### PROMPT
Within the lines below, find those that hold the string "point" and copy each one.

### INFORMATION SHOWN
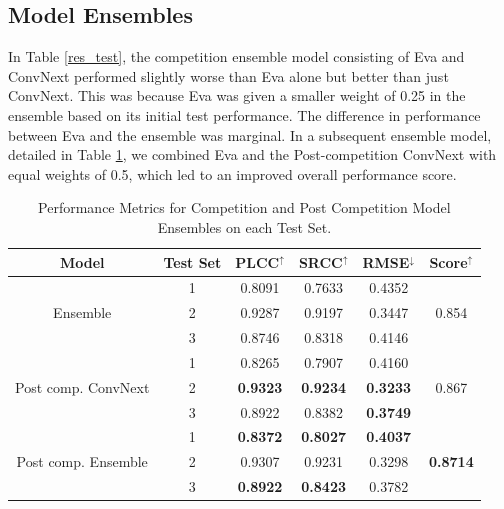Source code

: \documentclass[a4paper,12pt,openright]{book}
\begin{document}
\subsection{Model Ensembles}

In Table \ref{res_test}, the competition ensemble model consisting of Eva and ConvNext performed slightly worse than Eva alone but better than just ConvNext. This was because Eva was given a smaller weight of 0.25 in the ensemble based on its initial test performance. The difference in performance between Eva and the ensemble was marginal. In a subsequent ensemble model, detailed in Table \ref{res_ensemble}, we combined Eva and the Post-competition ConvNext with equal weights of 0.5, which led to an improved overall performance score.
\begin{table}[h]

\smallskip
\begin{center}
\begin{tabular}{ | c | c | c | c | c | c | }
\hline  
  \textbf{Model} & \textbf{Test Set} & \textbf{PLCC$^{\uparrow}$} & \textbf{SRCC$^{\uparrow}$} & \textbf{RMSE$^{\downarrow}$} &
  \textbf{Score$^{\uparrow}$}\\ 

\hline

  \multirow{3}{*}{Ensemble} & 1 & 0.8091 & 0.7633 & 0.4352 & \multirow{3}{*}{0.854} \\
                            & 2 & 0.9287 &
                            0.9197 & 0.3447  & \\
                            & 3 & 0.8746 & 0.8318& 0.4146 & \\
                            \hline

  \multirow{3}{*}{Post comp. ConvNext} & 1 & 0.8265 & 0.7907 & 0.4160 & \multirow{3}{*}{0.867} \\
                            & 2 & \textbf{0.9323} &  \textbf{0.9234} & \textbf{0.3233}  & \\
                            & 3 &  0.8922 & 0.8382 & \textbf{0.3749} & \\
\hline  

  \multirow{3}{*}{Post comp. Ensemble} & 1 & \textbf{0.8372} & \textbf{0.8027} & \textbf{0.4037} & \multirow{3}{*}{\textbf{0.8714}} \\
                            & 2 &  0.9307 & 0.9231 & 0.3298  & \\
                            & 3 & \textbf{ 0.8922} & \textbf{0.8423} & 0.3782 & \\
\hline  
\end{tabular}
\end{center}
\caption{Performance Metrics for Competition and Post Competition Model Ensembles on each Test Set.}
\label{res_ensemble}
\end{table}
\newpage
\end{document}
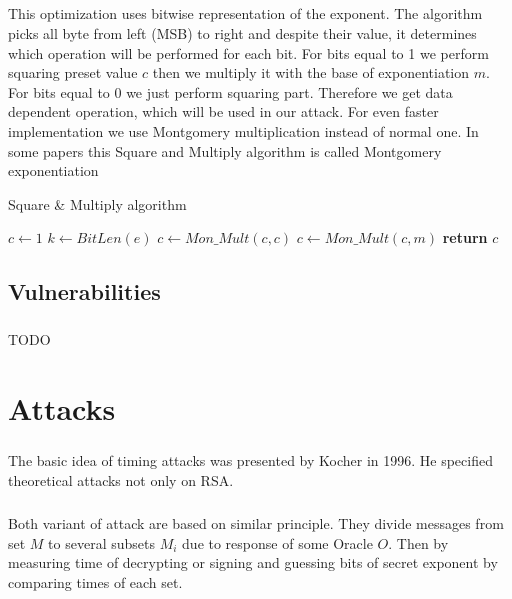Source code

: \documentclass[thesis=B,english]{FITthesis}[2012/10/20]
\begin{document}
\paragraph*{}
{This optimization uses bitwise representation of the exponent. The algorithm picks all byte from left (MSB) to right and despite their value, 
it determines which operation will be performed for each bit. For bits equal to 1 we perform squaring preset value \(c\) then we multiply it with the base of exponentiation \(m\). 
For bits equal to 0 we just perform squaring part. Therefore we get data dependent operation, which will be used in our attack. For even faster implementation we use Montgomery
multiplication instead of normal one. In some papers this Square and Multiply algorithm is called Montgomery exponentiation}



\begin{algorithm}[H]
\caption{Square \& Multiply algorithm}
\begin{algorithmic}[1]
 \State $c\gets 1$
 \State $k\gets BitLen(e)$
  \State $c \gets Mon\_Mult(c,c)$
   \State $c \gets Mon\_Mult(c,m)$
  \EndIf
 \EndFor
\State \textbf{return} $c$
\EndFunction
 
\end{algorithmic}
\end{algorithm}

\section{Vulnerabilities}
\paragraph*{}
{TODO}


\chapter{Attacks}
\paragraph*{}{
The basic idea of timing attacks was presented by Kocher in 1996. He specified theoretical attacks not only on RSA.
}

\paragraph*{}{
Both variant of attack are based on similar principle. They divide messages from set \(M\) to several subsets \(M_i\) due to response of some Oracle \(O\). Then by measuring time of decrypting or signing and 
guessing bits of secret exponent by comparing times of each set.
}
\end{document}
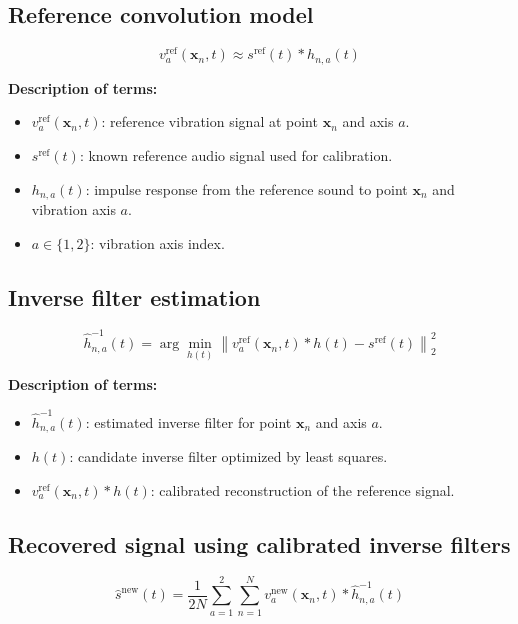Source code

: \documentclass[11pt]{article}
\begin{document}
\subsection{Reference convolution model}

\begin{equation}
v_a^{\mathrm{ref}}(\bm{x}_n,t)
\approx
s^{\mathrm{ref}}(t)
*
h_{n,a}(t)
\end{equation}

\textbf{Description of terms:}

\begin{itemize}
    \item $v_a^{\mathrm{ref}}(\bm{x}_n,t)$: reference vibration signal at point $\bm{x}_n$ and axis $a$.
    \item $s^{\mathrm{ref}}(t)$: known reference audio signal used for calibration.
    \item $h_{n,a}(t)$: impulse response from the reference sound to point $\bm{x}_n$ and vibration axis $a$.
    \item $a \in \{1,2\}$: vibration axis index.
\end{itemize}

\subsection{Inverse filter estimation}

\begin{equation}
\hat{h}_{n,a}^{-1}(t)
=
\arg\min_{h(t)}
\left\|
v_a^{\mathrm{ref}}(\bm{x}_n,t)
*
h(t)
-
s^{\mathrm{ref}}(t)
\right\|_2^2
\end{equation}

\textbf{Description of terms:}

\begin{itemize}
    \item $\hat{h}_{n,a}^{-1}(t)$: estimated inverse filter for point $\bm{x}_n$ and axis $a$.
    \item $h(t)$: candidate inverse filter optimized by least squares.
    \item $v_a^{\mathrm{ref}}(\bm{x}_n,t) * h(t)$: calibrated reconstruction of the reference signal.
\end{itemize}

\subsection{Recovered signal using calibrated inverse filters}

\begin{equation}
\hat{s}^{\mathrm{new}}(t)
=
\frac{1}{2N}
\sum_{a=1}^{2}
\sum_{n=1}^{N}
v_a^{\mathrm{new}}(\bm{x}_n,t)
*
\hat{h}_{n,a}^{-1}(t)
\end{equation}
\end{document}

### SOLUTION BELOW
    \item $v_a^{\mathrm{ref}}(\bm{x}_n,t)$: reference vibration signal at point $\bm{x}_n$ and axis $a$.
    \item $h_{n,a}(t)$: impulse response from the reference sound to point $\bm{x}_n$ and vibration axis $a$.
    \item $\hat{h}_{n,a}^{-1}(t)$: estimated inverse filter for point $\bm{x}_n$ and axis $a$.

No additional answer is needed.